Potato Frittata

A frittata is an unturned, not folded omelet. As a basis for a quick meal, start with eggs and a hot, oiled skillet, toss in chopped vegetables or think slices of meat for variety. With this, recipe, frozen hash browns potatoes (with green peppers and onions) provide texture and a firm base. The addition of cheese and a bit of ham transform  this breakfast dish into a great light dinner or brunch.
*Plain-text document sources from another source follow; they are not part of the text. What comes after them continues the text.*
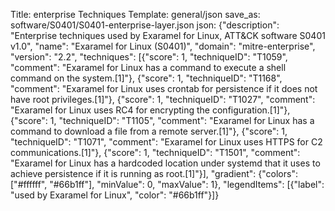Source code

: Title: enterprise Techniques
Template: general/json
save_as: software/S0401/S0401-enterprise-layer.json
json: {"description": "Enterprise techniques used by Exaramel for Linux, ATT&CK software S0401 v1.0", "name": "Exaramel for Linux (S0401)", "domain": "mitre-enterprise", "version": "2.2", "techniques": [{"score": 1, "techniqueID": "T1059", "comment": "Exaramel for Linux has a command to execute a shell command on the system.[1]"}, {"score": 1, "techniqueID": "T1168", "comment": "Exaramel for Linux uses crontab for persistence if it does not have root privileges.[1]"}, {"score": 1, "techniqueID": "T1027", "comment": "Exaramel for Linux uses RC4 for encrypting the configuration.[1]"}, {"score": 1, "techniqueID": "T1105", "comment": "Exaramel for Linux has a command to download a file from a remote server.[1]"}, {"score": 1, "techniqueID": "T1071", "comment": "Exaramel for Linux uses HTTPS for C2 communications.[1]"}, {"score": 1, "techniqueID": "T1501", "comment": "Exaramel for Linux has a hardcoded location under systemd that it uses to achieve persistence if it is running as root.[1]"}], "gradient": {"colors": ["#ffffff", "#66b1ff"], "minValue": 0, "maxValue": 1}, "legendItems": [{"label": "used by Exaramel for Linux", "color": "#66b1ff"}]}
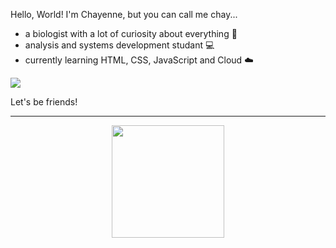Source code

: Hello, World! I'm Chayenne, but you can call me chay...

<ul>
  <li>
    a biologist with a lot of curiosity about everything 🌱
  </li>
  <li>
    analysis and systems development studant 💻
  </li>
  <li>
    currently learning HTML, CSS, JavaScript and Cloud ☁️
  </li>
</ul>
  
![](https://github.com/chagasdecastro/chagasdecastro/blob/main/Untitled_Artwork.gif)

Let's be friends!

<div align="center">
  <a href="https://github.com/chagasdecastro">
    <hr>
  <img height="180em" src="https://github-readme-stats.vercel.app/api?username=chagasdecastro&show_icons=true&theme=dracula&include_all_commits=true&count_private=false"/>
</div>
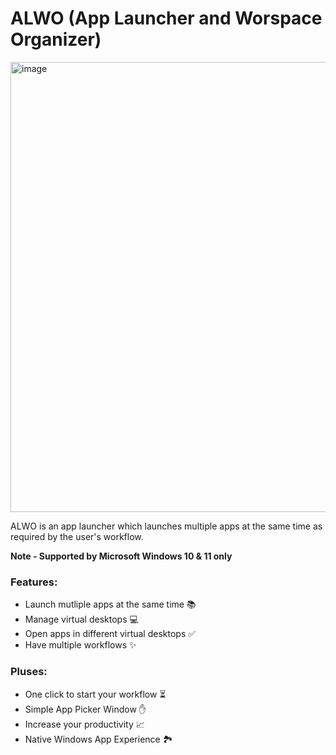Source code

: # ALWO (App Launcher and Worspace Organizer)

<img width="1280" height="720" alt="image" src="https://github.com/user-attachments/assets/b507e68c-e8c8-4fc2-960b-e54278eee635" />

ALWO is an app launcher which launches multiple apps at the same time as required by the user's workflow.

**Note - Supported by Microsoft Windows 10 & 11 only**

### Features:
- Launch mutliple apps at the same time 📚
- Manage virtual desktops 💻
- Open apps in different virtual desktops ✅
- Have multiple workflows ✨

### Pluses:
- One click to start your workflow ⏳
- Simple App Picker Window ✋
- Increase your productivity 📈
- Native Windows App Experience 🏞
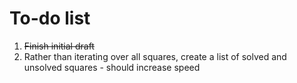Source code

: # To-do list

1. ~~Finish initial draft~~
2. Rather than iterating over all squares, create a list of solved and unsolved squares - should increase speed
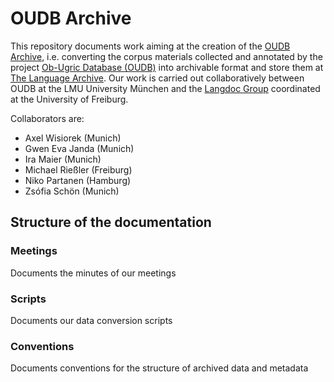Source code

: # OUDB Archive

This repository documents work aiming at the creation of the [OUDB Archive](https://hdl.handle.net/1839/88A38A1F-5367-4415-B5F9-E86E231AFE66@view), i.e. converting the corpus materials collected and annotated by the project [Ob-Ugric Database (OUDB)](http://www.oudb.gwi.uni-muenchen.de) into archivable format and store them at [The Language Archive](https://tla.mpi.nl). Our work is carried out collaboratively between OUDB at the LMU University München and the [Langdoc Group](http://langdoc.github.io) coordinated at the University of Freiburg. 

Collaborators are:

* Axel Wisiorek (Munich)
* Gwen Eva Janda (Munich)
* Ira Maier (Munich)
* Michael Rießler (Freiburg)
* Niko Partanen (Hamburg)
* Zsófia Schön (Munich)

## Structure of the documentation

### Meetings

Documents the minutes of our meetings

### Scripts

Documents our data conversion scripts

### Conventions

Documents conventions for the structure of archived data and metadata
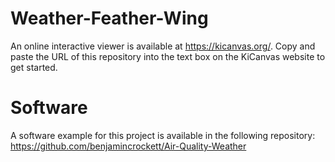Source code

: # Weather-Feather-Wing
 An online interactive viewer is available at https://kicanvas.org/. Copy and paste the URL of this repository into the text box on the KiCanvas website to get started. 

# Software
A software example for this project is available in the following repository: https://github.com/benjamincrockett/Air-Quality-Weather
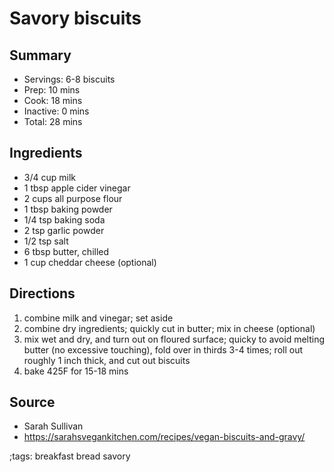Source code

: # Savory biscuits

## Summary

- Servings: 6-8 biscuits
- Prep: 10 mins
- Cook: 18 mins
- Inactive: 0 mins
- Total: 28 mins

## Ingredients

- 3/4 cup milk
- 1 tbsp apple cider vinegar
- 2 cups all purpose flour
- 1 tbsp baking powder
- 1/4 tsp baking soda
- 2 tsp garlic powder
- 1/2 tsp salt
- 6 tbsp butter, chilled
- 1 cup cheddar cheese (optional)

## Directions

1. combine milk and vinegar; set aside
1. combine dry ingredients; quickly cut in butter; mix in cheese (optional)
1. mix wet and dry, and turn out on floured surface; quicky to avoid melting
   butter (no excessive touching), fold over in thirds 3-4 times; roll out
   roughly 1 inch thick, and cut out biscuits
1. bake 425F for 15-18 mins

## Source

- Sarah Sullivan
- https://sarahsvegankitchen.com/recipes/vegan-biscuits-and-gravy/

;tags: breakfast bread savory
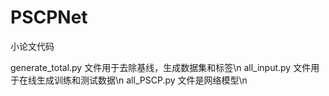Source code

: # PSCPNet
小论文代码

generate_total.py 文件用于去除基线，生成数据集和标签\n
all_input.py 文件用于在线生成训练和测试数据\n
all_PSCP.py 文件是网络模型\n

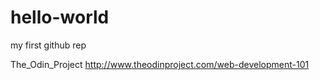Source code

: # hello-world
my first github rep

The_Odin_Project
http://www.theodinproject.com/web-development-101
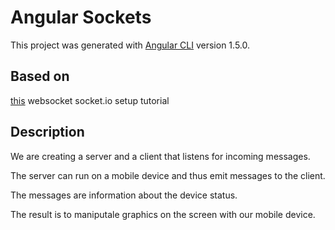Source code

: # Angular Sockets

This project was generated with [Angular CLI](https://github.com/angular/angular-cli) version 1.5.0.

## Based on

[this](https://tutorialedge.net/typescript/angular/angular-socket-io-tutorial/) websocket socket.io setup tutorial

## Description

We are creating a server and a client that listens for incoming messages.

The server can run on a mobile device and thus emit messages to the client.

The messages are information about the device status.

The result is to maniputale graphics on the screen with our mobile device.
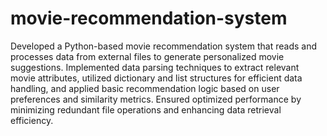 # movie-recommendation-system

Developed a Python-based movie recommendation system that reads and processes data from external files to generate personalized movie suggestions. Implemented data parsing techniques to extract relevant movie attributes, utilized dictionary and list structures for efficient data handling, and applied basic recommendation logic based on user preferences and similarity metrics. Ensured optimized performance by minimizing redundant file operations and enhancing data retrieval efficiency.
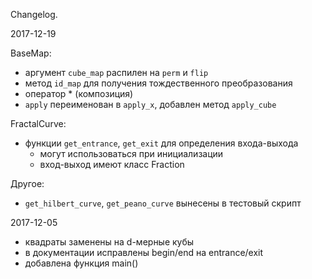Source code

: Changelog.

2017-12-19

BaseMap:
- аргумент `cube_map` распилен на `perm` и `flip`
- метод `id_map` для получения тождественного преобразования
- оператор * (композиция)
- `apply` переименован в `apply_x`, добавлен метод `apply_cube`

FractalCurve:
- функции `get_entrance`, `get_exit` для определения входа-выхода
    - могут использоваться при инициализации
    - вход-выход имеют класс Fraction

Другое:
- `get_hilbert_curve`, `get_peano_curve` вынесены в тестовый скрипт

2017-12-05
- квадраты заменены на d-мерные кубы
- в документации исправлены begin/end на entrance/exit
- добавлена функция main()
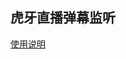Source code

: ## 虎牙直播弹幕监听

[使用说明](https://hwenjie.github.io/#/Node.js/%E8%99%8E%E7%89%99%E7%9B%B4%E6%92%AD%E5%BC%B9%E5%B9%95%E7%9B%91%E5%90%AC%E8%AF%B4%E6%98%8E)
You can cut the frittata in wedges and serve it with fresh fruit salad.


1 tsp. vegetable oil

1 c. hash brown potatoes, thawed

1 green onion, chopped or 1/4 c. chopped onion (optional)

1 whole egg

2 egg whites

2 Tbs. skim milk or fat-free sour cream

2 oz. lean ham, chopped

1/4 tsp. thyme

Salt and pepper to taste

1/4 c. reduced-fat  (2%) cheddar cheese, shredded


Heat oil in an 8-inch skillet over medium-high heat. Add potatoes  and onion, cook for 6-8 minutes or until potatoes are slightly browned. stirring occasionally . Spread potatoes to even cover bottom surface of the skillet. While potatoes are cooking, blend together egg, egg whites, milk or sour cream, ham, thyme, salt and pepper with a fork in a small bowl. Pour egg mixture evenly over potatoes. Reduce heat to medium-low and cover skillet. Cook for 6-8 minutes or until eggs are set. Sprinkle cheese over mixture for the last two minutes of cooking. Cut in wedges to serve. You can garnish with fresh tomatoes and additional cheese, if desired. Serves 2. This recipe can be easily doubled. Variation: Add 1 cup fresh asparagus or 1 cup mushrooms with egg mixture.

Nutritional Information: Calories: 189; Fat: 6g; Protein: 15g; Carbohydrates: 18; Sodium: 379 mg.